A notice from the landlord or tenant to terminate a letting must be at least 12 months. The landlord can only terminate on the following specific grounds;
- certain retirements
- the land is required for use other than agriculture
- certificate of bad husbandry
- Non-payment of rent and un remedied breaches
- serious breaches of lease
- tenant’s insolvency
- death of tenant
Under certain circumstances the tenant’s interest can pass on death to a successor. To inherit a pre 1995 letting, a person who is to succeed must apply to the Agricultural Land Tribunal. They must satisfy three tests namely; that they are a close relative; that their principal livelihood for not less than five years, has derived from agricultural work; that they are not inhabitable commercially in the land. There are certain grounds upon which a landlord can defend a claim for succession.
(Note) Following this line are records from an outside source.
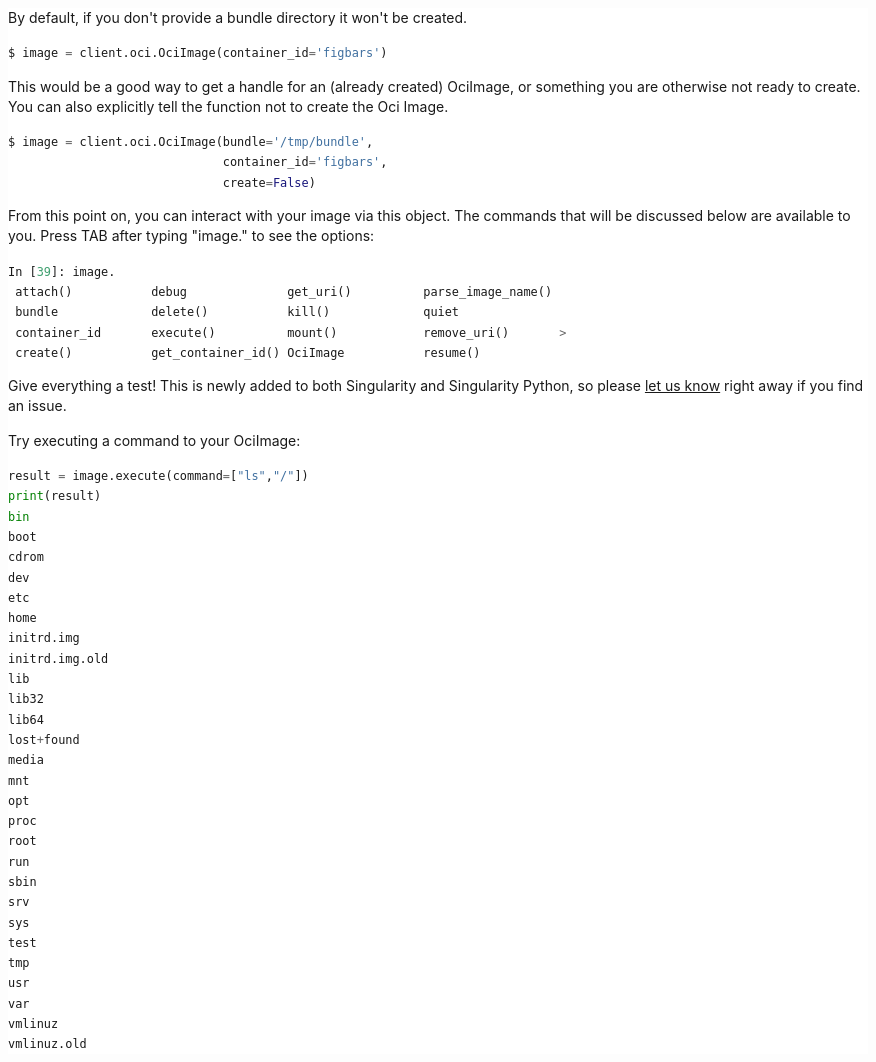 By default, if you don't provide a bundle directory it won't be created. 

```python
$ image = client.oci.OciImage(container_id='figbars')
```

This would be a good way to get a handle for an (already created) OciImage, or
something you are otherwise not ready to create. You can also explicitly tell the function not to create the Oci Image.

```python
$ image = client.oci.OciImage(bundle='/tmp/bundle',
                              container_id='figbars',
                              create=False)
```


From this point on, you can interact with your image via this object. The
commands that will be discussed below are available to you. Press TAB
after typing "image." to see the options:

```python
In [39]: image.
 attach()           debug              get_uri()          parse_image_name()  
 bundle             delete()           kill()             quiet               
 container_id       execute()          mount()            remove_uri()       >
 create()           get_container_id() OciImage           resume()    
```

Give everything a test! This is newly added to both Singularity and Singularity
Python, so please [let us know](https://www.github.com/singularityhub/singularity-cli/issues) right away if you find an issue. 

Try executing a command to your OciImage:

```python
result = image.execute(command=["ls","/"])
print(result)
bin
boot
cdrom
dev
etc
home
initrd.img
initrd.img.old
lib
lib32
lib64
lost+found
media
mnt
opt
proc
root
run
sbin
srv
sys
test
tmp
usr
var
vmlinuz
vmlinuz.old
```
Compensation for Dusturbance
Generally, the tenant will be entitled to compensation for disturbance, where the tenancy terminates by reason of notice given by the landlord. Basic compensation can be an amount equal to one years rent. The maximum cannot exceed two years’ rent. Additional compensation is available under certain circumstances. Under certain circumstances the landlord is entitled to compensation due to deterioration of the holding.
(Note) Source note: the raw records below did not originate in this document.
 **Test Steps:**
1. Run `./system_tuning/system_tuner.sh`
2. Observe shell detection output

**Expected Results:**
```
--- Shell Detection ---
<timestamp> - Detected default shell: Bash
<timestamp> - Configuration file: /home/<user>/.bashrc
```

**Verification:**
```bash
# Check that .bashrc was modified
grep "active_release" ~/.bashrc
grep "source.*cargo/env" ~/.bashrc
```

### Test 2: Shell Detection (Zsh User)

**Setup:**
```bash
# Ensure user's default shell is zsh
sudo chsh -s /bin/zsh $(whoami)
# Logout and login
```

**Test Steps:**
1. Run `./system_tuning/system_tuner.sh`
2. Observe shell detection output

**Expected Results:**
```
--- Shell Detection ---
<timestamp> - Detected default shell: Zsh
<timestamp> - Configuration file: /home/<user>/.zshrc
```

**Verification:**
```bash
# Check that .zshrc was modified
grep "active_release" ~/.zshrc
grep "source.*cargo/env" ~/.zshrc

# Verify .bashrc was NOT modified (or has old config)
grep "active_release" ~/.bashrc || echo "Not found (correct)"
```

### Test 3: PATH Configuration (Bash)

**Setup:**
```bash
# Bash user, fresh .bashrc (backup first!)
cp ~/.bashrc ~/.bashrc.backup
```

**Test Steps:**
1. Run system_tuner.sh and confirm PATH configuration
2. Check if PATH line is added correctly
No compensation for disturbance is available where the reason for termination is certain specified grounds.No ‘additional compensation’ is is available for the reasons for certain other specified grounds
The basic compensation is either one years rent without proof of loss or two years’ rent or if less the amount of the tenant’s actual loss. There may be additional compensation of to a further four years rent in certain circumstances subject to conditions. There are provisions for notices claiming compensation.
Compensation for Improvements
The tenant is entitled, upon the end of the tenancy, to compensation for certain improvements carried out. Generally landlord’s consent must have been obtained for the improvement, although under certain circumstances, compensation is available notwithstanding the absence of consent.
Compensation on quitting may be available for
- tenants improvements
- milk quota (formerly)
- fixtures and fittings
- landlords dilapidations obligations
- market gardens (special rules)
- high farming (more beneficial than contractual obligation)
There are differing provisions for improvements depending on whether the improvements were pre or post 1st March 1948 (new improvements).
There are a number of categories of improvements. Landlord’s consent is required to long-term improvements. Most may be the subject of consent by the landlord or the Agricultural Land Tribunal. Short-term improvements do not necessarily require landlord’s consent. There are statutory measures of compensation applicable in each case.
The parties may agree the terms of compensation for long-term new improvements. They may for example be written down over a period for the purpose of measurement of compensation.
Disputes
Most disputes in connection with agricultural holdings and terminations are referred to arbitration under the legislation.Regulatory reform legislation has aligned the conduct of arbitration with that in the general Arbitration Act.
Many types of disputes are referred to the Agricultural Land Tribunal for resolution. They include
- giving or withholding consent to certain notices to quit
- directing landlord to provide or repair fixed equipment
- overriding landlord refusal to consent to long-term improvements.